To evaluate this altered splicing phenotype in vivo, the authors employed a competition experiment in a xenograft GBM model. PHF5A-shRNA expressing GSCs were unable to proliferate and engraft in vivo and exhibited characteristics of cell cycle arrest two days post implantation. The authors also established GBM tumors expressing a doxycycline-inducible PHF5A-specific shRNA diminished to near undetectable levels after doxycycline administration, while control shRNA transduced tumors grew normally. These findings confirm that PHF5A is necessary for both GBM formation and maintenance. Finally, normal NSCs, astrocytes, or fibroblasts immortalized or transformed with the oncogenes Myc or Ras became acutely sensitive to inhibitors that target the PHF5A-containing component of the spliceosome. This finding suggests that inhibition of PHF5A may be generalizable to a wide range of cancers that rely on these oncogenes.

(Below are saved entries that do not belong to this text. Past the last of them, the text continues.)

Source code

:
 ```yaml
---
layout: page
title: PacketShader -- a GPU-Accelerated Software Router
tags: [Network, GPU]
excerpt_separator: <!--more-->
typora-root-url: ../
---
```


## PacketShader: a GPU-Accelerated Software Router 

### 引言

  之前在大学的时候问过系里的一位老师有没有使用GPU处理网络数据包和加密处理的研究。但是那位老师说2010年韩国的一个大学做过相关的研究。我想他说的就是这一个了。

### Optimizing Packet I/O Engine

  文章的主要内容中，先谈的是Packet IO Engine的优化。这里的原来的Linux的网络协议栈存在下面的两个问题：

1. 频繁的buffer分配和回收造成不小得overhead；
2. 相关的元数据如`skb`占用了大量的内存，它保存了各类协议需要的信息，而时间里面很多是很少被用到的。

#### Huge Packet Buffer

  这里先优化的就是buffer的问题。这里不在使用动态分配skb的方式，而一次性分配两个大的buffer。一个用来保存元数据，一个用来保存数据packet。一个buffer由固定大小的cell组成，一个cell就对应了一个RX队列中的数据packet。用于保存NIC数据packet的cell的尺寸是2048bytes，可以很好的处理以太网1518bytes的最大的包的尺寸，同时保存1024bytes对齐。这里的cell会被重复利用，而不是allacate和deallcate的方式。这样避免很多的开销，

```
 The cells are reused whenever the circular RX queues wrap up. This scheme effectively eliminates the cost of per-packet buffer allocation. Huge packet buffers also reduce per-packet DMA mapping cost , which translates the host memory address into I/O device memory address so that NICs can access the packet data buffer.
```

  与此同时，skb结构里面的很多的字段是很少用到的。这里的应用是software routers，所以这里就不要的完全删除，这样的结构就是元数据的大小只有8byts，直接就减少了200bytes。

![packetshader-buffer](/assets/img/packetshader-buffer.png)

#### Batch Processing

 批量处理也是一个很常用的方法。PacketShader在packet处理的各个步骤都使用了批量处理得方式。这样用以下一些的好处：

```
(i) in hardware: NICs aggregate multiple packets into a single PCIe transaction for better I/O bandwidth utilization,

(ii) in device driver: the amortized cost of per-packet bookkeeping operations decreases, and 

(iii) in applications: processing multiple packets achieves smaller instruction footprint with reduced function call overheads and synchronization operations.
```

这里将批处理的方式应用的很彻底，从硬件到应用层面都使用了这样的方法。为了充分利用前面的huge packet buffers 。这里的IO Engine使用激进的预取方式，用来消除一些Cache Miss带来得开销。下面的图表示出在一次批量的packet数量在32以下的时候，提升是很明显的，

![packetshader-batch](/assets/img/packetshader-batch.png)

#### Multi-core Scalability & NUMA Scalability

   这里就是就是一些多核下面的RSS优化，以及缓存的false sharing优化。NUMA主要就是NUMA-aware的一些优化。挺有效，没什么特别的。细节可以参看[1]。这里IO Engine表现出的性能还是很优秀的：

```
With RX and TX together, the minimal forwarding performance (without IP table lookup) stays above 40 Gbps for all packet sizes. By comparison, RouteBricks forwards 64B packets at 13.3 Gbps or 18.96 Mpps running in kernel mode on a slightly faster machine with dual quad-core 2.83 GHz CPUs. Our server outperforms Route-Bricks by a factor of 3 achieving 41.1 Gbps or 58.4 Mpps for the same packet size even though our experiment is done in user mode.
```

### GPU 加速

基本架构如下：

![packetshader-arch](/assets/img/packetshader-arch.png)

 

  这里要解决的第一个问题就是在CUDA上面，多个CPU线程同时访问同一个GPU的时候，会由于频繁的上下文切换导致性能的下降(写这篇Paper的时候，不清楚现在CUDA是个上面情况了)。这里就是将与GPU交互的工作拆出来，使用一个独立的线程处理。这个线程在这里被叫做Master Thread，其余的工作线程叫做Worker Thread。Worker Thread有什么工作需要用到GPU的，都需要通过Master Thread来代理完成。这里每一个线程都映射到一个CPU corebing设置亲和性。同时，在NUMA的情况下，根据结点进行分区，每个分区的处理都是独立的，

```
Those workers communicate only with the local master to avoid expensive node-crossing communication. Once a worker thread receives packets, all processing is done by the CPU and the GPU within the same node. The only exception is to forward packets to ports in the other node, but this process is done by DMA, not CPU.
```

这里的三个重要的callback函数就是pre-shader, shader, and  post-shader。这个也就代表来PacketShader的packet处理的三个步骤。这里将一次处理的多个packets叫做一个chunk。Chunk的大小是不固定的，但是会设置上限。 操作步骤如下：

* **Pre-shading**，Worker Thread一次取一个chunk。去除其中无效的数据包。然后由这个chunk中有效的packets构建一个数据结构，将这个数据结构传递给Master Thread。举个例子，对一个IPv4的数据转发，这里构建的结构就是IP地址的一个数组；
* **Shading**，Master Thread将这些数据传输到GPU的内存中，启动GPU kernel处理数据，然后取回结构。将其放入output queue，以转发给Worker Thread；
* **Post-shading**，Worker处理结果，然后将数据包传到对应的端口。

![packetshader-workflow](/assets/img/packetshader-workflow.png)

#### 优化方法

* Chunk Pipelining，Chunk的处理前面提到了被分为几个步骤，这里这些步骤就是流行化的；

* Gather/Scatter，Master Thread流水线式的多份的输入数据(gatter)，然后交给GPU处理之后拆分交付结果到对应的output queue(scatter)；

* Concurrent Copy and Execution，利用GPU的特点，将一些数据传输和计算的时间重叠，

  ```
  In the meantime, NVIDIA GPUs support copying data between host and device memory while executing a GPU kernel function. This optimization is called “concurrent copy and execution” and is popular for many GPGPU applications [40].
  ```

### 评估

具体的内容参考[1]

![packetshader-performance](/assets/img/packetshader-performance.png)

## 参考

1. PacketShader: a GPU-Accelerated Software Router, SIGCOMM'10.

"PHF5A could be an incredibly powerful target in cancer therapeutics, but it is extremely difficult for traditional small molecule therapeutics.  It is nuclear, involves protein:protein interactions and there is no enzymatic "pocket" to target. …[W]e intend to embark on a very challenging project to identify peptide therapeutics that cross the blood brain barrier, enter the nucleus, and disrupt the pertinent interactions," said Dr. Jim Olson.

Hubert CG, Bradley RK, Ding Y, Toledo CM, Herman J, Skutt-Kakaria K, Girard EJ, Davison J, Berndt J, Corrin P, Hardcastle J, Basom R, Delrow JJ, Webb T, Pollard SM, Lee J, Olson JM, Paddison PJ. 2013. Genome-wide RNAi screens in human brain tumor isolates reveal a novel viability requirement for PHF5A. Genes Dev. 2013 May 1;27(9):1032-45.

Also see: Ding Y, Hubert CG, Herman J, Corrin P, Toledo CM, Skutt-Kakaria K, Vazquez J, Basom R, Zhang B, Risler JK, Pollard SM, Nam DH, Delrow JJ, Zhu J, Lee J, DeLuca J, Olson JM, Paddison PJ. 2013. Cancer-Specific requirement for BUB1B/BUBR1 in human brain tumor isolates and genetically transformed cells. Cancer Discov. Feb;3(2):198-211.